Within the space of less than an hour on September 5, the Mount Lemmon Survey discovered two objects which will both pass by the Earth on September 8 at a distance closer than the Moon! This unprecedented coincidence provides an exciting observing challenge for amateurs although those observing from the UK will not have the best views.

The intrinsically smaller object, 2010 RF12, will be the more favourable observing target in that it passes closest at about 0.21 lunar-distance, i.e. about 80,000 km. Tonight from the UK (Sep 6/7) this object will be 17th magnitude but by tomorrow (Sep 7/8) it will be brightening rapidly from 16th to 15th magnitude and be accelerating from an apparent speed of about 30 "/min to 50 "/min. It passes closest around 2100 UT on the 8th but by then it will be difficult from any location on the Earth.

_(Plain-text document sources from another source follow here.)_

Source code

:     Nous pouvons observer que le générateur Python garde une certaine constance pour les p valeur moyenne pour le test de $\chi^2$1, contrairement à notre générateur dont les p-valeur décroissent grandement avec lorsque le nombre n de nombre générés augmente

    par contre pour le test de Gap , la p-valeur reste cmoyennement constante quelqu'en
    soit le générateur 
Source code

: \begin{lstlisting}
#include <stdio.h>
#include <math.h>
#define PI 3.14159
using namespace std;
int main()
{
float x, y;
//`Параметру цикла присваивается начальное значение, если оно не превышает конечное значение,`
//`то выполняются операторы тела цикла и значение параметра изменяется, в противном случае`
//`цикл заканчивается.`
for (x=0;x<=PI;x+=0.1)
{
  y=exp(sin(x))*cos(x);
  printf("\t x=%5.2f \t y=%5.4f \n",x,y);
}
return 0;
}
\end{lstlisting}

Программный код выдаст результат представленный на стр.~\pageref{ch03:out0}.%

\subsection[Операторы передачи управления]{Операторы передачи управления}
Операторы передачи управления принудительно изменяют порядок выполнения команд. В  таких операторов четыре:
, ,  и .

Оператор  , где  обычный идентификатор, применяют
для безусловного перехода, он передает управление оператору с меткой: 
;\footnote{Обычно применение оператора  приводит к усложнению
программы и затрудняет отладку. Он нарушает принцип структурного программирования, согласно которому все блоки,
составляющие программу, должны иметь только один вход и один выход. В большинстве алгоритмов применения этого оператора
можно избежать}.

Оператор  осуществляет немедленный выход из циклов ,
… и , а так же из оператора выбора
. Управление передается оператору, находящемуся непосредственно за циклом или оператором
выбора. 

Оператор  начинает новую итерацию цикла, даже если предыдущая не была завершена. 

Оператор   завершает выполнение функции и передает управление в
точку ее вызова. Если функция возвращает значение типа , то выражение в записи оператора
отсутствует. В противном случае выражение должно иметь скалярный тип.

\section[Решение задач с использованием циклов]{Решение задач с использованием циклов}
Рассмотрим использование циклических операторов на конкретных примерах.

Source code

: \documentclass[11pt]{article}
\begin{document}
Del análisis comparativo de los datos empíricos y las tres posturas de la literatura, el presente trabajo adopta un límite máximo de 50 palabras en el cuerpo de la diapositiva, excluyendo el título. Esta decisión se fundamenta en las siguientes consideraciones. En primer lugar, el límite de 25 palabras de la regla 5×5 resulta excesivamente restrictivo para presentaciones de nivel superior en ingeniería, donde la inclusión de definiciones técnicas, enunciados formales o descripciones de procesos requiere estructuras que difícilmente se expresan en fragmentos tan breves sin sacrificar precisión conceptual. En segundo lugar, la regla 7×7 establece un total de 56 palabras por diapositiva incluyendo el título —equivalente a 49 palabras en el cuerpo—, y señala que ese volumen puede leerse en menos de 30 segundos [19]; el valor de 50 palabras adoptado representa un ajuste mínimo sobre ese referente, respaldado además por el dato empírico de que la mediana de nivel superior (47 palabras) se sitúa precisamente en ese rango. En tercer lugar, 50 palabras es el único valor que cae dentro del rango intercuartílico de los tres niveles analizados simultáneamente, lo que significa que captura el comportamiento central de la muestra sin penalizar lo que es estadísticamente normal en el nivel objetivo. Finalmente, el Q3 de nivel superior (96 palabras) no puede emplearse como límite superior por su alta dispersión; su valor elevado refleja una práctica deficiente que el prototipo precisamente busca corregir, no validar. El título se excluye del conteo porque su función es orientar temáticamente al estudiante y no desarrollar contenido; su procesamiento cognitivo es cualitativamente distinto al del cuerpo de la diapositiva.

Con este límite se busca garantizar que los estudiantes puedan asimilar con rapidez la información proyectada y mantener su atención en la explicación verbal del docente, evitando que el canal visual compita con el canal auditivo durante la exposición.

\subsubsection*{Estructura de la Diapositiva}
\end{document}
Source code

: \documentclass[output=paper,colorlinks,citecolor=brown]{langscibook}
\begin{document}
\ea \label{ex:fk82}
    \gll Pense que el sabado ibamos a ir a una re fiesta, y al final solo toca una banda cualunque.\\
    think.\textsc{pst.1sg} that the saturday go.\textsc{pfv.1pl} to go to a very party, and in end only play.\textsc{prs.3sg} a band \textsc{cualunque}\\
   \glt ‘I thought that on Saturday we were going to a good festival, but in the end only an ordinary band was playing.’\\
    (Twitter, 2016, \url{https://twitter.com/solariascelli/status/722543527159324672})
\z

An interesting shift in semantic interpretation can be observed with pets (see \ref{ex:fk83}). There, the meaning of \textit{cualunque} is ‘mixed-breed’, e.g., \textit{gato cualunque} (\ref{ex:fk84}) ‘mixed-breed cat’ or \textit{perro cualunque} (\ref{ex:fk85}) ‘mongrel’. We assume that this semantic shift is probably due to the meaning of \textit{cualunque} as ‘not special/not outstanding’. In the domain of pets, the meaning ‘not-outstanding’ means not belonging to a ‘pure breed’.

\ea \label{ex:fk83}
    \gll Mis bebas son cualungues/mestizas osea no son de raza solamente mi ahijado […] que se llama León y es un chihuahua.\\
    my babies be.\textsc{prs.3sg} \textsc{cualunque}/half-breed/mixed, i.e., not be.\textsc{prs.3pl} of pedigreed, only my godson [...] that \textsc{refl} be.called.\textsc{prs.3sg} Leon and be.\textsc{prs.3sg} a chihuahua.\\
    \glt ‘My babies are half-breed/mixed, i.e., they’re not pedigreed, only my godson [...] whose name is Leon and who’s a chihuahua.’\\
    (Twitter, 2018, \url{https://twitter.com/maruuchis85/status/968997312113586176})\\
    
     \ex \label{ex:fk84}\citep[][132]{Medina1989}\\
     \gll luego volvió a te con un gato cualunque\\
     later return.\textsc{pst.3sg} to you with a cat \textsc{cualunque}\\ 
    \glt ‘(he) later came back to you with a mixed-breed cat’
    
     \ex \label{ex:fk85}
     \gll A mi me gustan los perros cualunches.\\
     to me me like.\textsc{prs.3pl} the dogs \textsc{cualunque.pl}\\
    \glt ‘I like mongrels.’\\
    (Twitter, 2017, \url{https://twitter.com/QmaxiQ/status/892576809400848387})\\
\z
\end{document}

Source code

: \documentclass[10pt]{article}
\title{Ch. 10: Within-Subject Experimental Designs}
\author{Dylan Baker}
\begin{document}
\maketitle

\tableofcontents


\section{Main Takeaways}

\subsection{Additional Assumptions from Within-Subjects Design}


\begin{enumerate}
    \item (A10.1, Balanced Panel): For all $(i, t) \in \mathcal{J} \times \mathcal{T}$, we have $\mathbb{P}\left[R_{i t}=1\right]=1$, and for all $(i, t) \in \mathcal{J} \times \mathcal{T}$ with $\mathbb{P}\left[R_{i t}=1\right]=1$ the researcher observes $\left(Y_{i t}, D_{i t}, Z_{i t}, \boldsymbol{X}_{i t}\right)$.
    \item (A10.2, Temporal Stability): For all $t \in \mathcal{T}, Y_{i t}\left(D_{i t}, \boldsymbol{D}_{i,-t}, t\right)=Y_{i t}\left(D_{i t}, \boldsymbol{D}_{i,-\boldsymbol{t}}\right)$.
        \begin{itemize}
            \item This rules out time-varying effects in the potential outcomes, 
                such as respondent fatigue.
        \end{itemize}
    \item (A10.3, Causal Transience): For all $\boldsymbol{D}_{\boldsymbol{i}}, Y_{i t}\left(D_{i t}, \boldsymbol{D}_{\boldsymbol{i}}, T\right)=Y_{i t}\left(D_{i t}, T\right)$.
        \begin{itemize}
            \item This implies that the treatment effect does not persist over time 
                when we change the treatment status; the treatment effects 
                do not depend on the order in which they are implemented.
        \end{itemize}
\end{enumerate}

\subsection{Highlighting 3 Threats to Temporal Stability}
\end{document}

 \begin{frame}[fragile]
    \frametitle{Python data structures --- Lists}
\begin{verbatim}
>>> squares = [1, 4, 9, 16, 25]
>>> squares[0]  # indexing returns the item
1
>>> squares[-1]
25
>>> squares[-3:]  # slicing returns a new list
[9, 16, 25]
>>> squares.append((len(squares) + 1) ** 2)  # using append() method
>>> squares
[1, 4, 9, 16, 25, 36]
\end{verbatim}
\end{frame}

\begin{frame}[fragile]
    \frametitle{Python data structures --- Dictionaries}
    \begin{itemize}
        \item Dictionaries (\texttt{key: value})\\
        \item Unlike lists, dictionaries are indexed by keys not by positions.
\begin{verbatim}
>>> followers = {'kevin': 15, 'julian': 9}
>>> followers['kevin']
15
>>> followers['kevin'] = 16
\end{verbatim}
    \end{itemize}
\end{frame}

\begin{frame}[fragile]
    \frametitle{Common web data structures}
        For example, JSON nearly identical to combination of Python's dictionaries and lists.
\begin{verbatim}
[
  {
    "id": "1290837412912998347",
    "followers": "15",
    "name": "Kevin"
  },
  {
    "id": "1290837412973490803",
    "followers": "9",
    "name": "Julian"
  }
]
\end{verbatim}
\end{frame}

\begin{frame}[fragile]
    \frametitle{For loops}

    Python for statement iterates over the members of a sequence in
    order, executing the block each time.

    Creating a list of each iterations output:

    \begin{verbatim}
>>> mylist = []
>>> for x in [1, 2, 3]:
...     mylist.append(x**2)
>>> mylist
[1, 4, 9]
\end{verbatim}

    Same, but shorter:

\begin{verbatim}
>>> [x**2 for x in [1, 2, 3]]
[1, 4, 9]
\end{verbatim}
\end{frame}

The larger object, 2010 RX30, only approaches to within about 0.66 lunar-distances of the Earth but will be more favourably placed for UK observers and should be able to be followed to within about 6 hours of closest approach which takes place around 1000 UT on the 8th. It will be visible all night on Sep 7/8 being 16th magnitude at first but then brightening to 15th mag. The problem however is its apparent speed in that it will be racing across the sky at between 2-5 ARCSEC/SEC. Observers with access to telescopes located in other parts of the world especially in the southern hemisphere could witness 2010 RF12 reach 13th magnitude around 1600-1700 UT on the 8th. As seen visually in a large telescope (30-cm aperture or more), its motion across the sky would be very apparent in real time. Details of the position of the objects can be found here

Instructions for using this webpage are as follows:

First, enter "2010 RF12″ or '2010 RX30″ in the main box as required. Then enter the date/time in 'Ephemeris start date' box, e.g. "2010 09 07 1200″ for 12:00 UT on September 7th.

Then choose the 'Ephemeris units': I suggest a time interval of "5″ 'minutes' would be appropriate.

In the 'Observatory Code' box select an IAU observatory code of the observatory location of the telescope you will be using (or one that is relatively nearby it). N.B. DO NOT use a lower case letter in the observatory code or else it defaults to the (unwanted) geocentric position.